Hij haalt hem uit zijn zak tevoorschijn en schuift hem over tafel naar me toe. ‘Waarom? Heb je je telefoon thuis laten liggen?’

‘Ja, en ik wil Haven een berichtje sturen, vragen waar ze is. Ik heb er zo’n raar gevoel over.’ Waarom weet ik zelf ook niet, dus ik kan het hem niet goed uitleggen. ‘Ik moet steeds aan haar denken,’ zeg ik, terwijl mijn vingers over het kleine toetsenbord glijden.

‘Ze zit ziek thuis,’ zegt Miles. ‘Een of ander griepje. En ze is nog steeds verdrietig vanwege Evangeline. Maar ze zweert dat ze geen hekel meer aan ons heeft.’

‘Je zei toch dat je haar niet gesproken hebt?’ Ik kijk hem vragend aan. Dat zei hij toch vanochtend in de auto?

‘Ik heb haar tijdens geschiedenis een berichtje gestuurd.’

‘Dus alles is oké?’ Ik ben onrustig en mijn maag voelt niet prettig, maar ik begrijp nog steeds niet waarom.

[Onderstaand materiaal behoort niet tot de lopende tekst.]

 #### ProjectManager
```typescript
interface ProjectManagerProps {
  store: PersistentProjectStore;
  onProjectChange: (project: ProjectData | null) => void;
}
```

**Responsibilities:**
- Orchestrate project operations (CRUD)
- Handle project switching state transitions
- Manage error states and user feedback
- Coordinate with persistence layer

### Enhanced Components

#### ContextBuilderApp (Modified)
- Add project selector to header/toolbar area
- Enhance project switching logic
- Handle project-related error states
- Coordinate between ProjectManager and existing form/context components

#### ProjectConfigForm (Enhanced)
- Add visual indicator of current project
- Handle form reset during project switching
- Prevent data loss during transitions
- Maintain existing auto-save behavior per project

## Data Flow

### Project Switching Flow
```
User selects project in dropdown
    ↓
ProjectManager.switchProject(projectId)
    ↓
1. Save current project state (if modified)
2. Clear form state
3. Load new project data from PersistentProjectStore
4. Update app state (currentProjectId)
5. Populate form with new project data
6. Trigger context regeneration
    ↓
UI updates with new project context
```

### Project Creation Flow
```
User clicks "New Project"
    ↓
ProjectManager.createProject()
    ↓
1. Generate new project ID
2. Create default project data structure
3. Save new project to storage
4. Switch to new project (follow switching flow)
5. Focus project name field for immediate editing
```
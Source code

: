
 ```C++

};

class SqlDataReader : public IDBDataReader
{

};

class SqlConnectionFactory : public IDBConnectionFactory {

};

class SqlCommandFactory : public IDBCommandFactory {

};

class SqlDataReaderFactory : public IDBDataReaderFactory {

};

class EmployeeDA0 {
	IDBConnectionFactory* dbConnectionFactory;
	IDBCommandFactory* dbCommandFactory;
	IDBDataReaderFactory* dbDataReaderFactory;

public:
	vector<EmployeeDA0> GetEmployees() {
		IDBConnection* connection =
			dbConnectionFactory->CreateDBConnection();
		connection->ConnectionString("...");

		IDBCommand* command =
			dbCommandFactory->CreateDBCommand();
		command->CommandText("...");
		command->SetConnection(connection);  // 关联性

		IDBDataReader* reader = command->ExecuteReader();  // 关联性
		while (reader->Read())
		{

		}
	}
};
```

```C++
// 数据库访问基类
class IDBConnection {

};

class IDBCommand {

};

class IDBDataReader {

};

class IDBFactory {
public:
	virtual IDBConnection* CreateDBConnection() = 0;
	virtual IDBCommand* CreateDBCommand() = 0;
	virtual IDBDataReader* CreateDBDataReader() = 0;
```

‘Ze moet overgeven en rouwt om een vriendin, maar verder is alles wel oké.’

Ik geef Miles zijn Sidekick terug. Als Haven zich niet lekker voelt, dan kan ik haar beter met rust laten. Damen legt zijn hand op mijn been, Miles praat weer eens over Eric en ik pluk stukjes brood van mijn sandwich, braaf knikkend en glimlachend tijdens zijn verhaal. Maar dat bezorgde gevoel ben ik nog niet kwijt.


Dat zul je net zien. Juist die dag dat Damen een hele dag naar school komt, had hij van mij mogen spijbelen. Want elke keer als ik een lokaal uit loop, staat hij vlak bij de deur op me te wachten. Bezorgd vraagt hij steeds of ik me wel goed voel. Het werkt op mijn zenuwen.

Na de tekenles lopen we naar de auto’s en hij biedt aan achter me aan naar huis te rijden. Ik kijk op en zeg: ‘Als je het niet erg vindt, wil ik liever een tijdje alleen zijn.’

‘Is alles wel goed?’ vraagt hij voor de duizendste keer die dag.

Ik knik en stap in mijn auto. Dolgraag trek ik de deur achter me dicht. Ik moet eventjes wat ruimte hebben. ‘Ik heb nog wat dingen te doen, maar ik zie je morgen weer, goed?’ Zonder dat hij kan reageren, rijd ik achteruit en ben weg.